#### [What you should do]
Your answer should consist only of the lines below from the one with "- **Content-Type**: Not defined" through the one with "List retrieved |", copied exactly.

Stored data:
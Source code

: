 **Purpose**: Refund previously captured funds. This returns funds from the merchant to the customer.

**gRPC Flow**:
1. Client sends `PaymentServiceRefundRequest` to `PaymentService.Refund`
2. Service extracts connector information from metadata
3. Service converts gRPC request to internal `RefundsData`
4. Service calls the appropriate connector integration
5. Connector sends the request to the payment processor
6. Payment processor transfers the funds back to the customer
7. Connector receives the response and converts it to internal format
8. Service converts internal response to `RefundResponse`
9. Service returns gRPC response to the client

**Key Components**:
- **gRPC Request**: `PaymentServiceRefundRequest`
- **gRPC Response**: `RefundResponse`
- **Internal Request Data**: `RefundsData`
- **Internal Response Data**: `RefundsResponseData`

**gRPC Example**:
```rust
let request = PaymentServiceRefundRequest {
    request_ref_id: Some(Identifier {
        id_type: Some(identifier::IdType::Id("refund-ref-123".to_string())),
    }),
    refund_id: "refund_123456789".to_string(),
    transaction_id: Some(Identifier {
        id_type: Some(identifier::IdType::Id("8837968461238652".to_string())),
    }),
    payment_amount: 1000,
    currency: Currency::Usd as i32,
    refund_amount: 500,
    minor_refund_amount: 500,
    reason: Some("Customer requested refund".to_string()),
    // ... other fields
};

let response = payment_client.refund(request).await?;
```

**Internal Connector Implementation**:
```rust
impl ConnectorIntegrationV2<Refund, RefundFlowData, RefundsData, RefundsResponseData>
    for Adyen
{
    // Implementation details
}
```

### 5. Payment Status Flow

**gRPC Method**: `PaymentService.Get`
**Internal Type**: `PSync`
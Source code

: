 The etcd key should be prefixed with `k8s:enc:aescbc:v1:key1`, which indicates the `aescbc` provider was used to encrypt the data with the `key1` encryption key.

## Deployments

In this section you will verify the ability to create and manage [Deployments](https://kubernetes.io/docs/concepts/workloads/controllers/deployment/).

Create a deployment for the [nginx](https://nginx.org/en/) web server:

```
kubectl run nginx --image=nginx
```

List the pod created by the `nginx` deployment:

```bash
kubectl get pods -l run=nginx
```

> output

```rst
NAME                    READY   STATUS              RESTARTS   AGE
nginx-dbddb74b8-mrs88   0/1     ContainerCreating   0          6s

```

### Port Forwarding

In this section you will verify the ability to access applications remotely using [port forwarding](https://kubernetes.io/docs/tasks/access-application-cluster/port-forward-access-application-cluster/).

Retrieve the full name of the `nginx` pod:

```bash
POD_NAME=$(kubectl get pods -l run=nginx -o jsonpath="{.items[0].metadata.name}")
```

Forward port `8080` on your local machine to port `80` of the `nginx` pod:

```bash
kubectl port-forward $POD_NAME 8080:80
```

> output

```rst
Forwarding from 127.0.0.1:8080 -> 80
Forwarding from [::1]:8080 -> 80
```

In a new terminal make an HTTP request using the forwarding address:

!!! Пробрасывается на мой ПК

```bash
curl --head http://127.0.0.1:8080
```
--
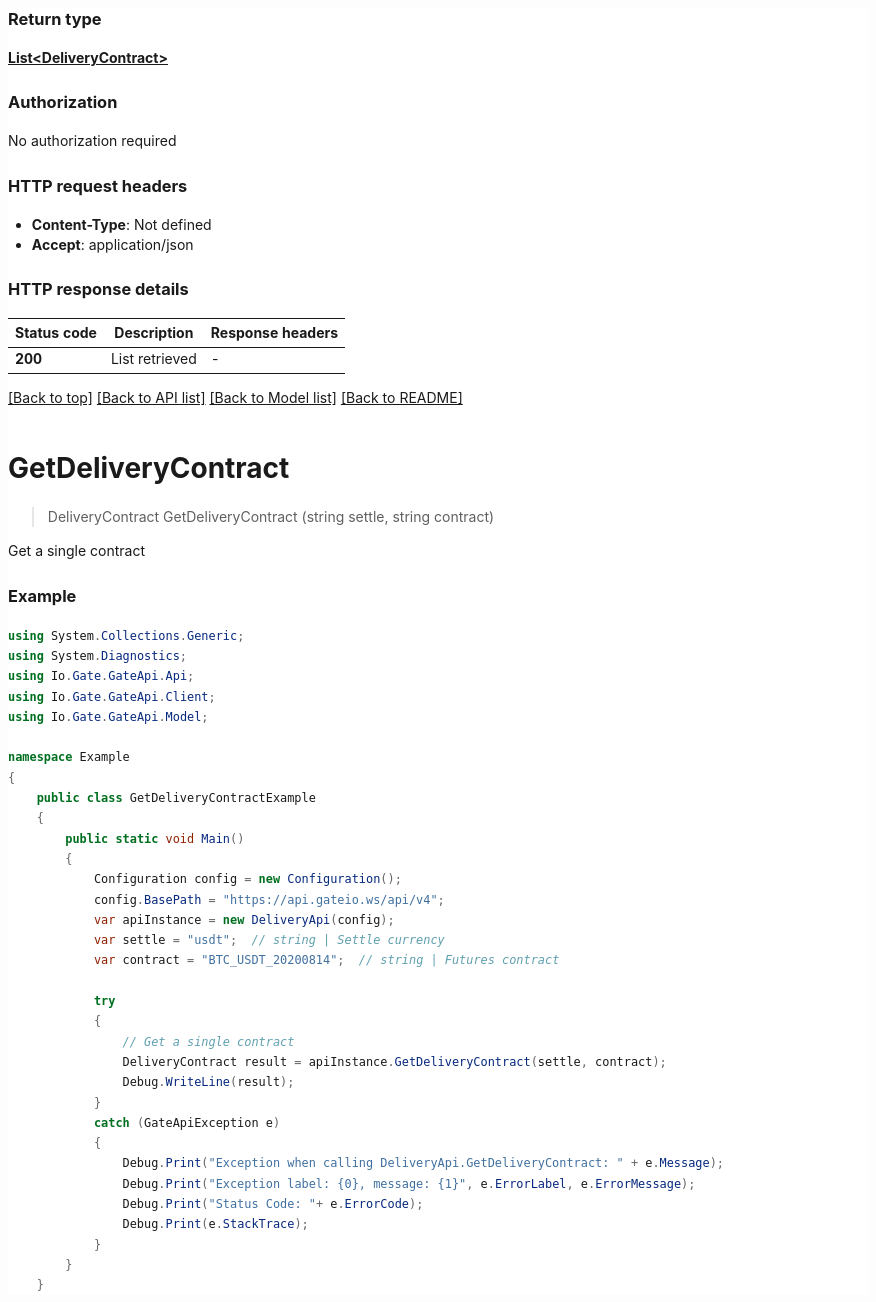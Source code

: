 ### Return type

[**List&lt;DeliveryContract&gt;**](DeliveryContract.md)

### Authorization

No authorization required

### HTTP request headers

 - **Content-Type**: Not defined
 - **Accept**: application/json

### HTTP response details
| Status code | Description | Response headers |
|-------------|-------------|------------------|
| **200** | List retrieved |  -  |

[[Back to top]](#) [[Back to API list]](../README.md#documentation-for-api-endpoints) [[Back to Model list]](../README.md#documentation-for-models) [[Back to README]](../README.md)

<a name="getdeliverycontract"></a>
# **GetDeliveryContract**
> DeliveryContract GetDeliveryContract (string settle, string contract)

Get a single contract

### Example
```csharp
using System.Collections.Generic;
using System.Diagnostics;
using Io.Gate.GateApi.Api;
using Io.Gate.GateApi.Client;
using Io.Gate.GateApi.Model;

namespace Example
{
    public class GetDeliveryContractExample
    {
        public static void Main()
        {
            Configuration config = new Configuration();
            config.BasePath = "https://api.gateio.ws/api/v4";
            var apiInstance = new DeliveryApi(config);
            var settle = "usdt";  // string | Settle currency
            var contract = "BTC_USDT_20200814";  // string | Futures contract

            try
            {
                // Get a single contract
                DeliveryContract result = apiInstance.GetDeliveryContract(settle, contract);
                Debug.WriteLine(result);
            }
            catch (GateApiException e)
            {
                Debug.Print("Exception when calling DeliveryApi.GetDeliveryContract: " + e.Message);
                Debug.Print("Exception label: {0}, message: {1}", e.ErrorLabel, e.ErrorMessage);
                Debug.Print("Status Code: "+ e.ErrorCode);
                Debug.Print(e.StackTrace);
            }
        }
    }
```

#### [Response for this exercise]
 - **Content-Type**: Not defined
 - **Accept**: application/json

### HTTP response details
| Status code | Description | Response headers |
|-------------|-------------|------------------|
| **200** | List retrieved |  -  |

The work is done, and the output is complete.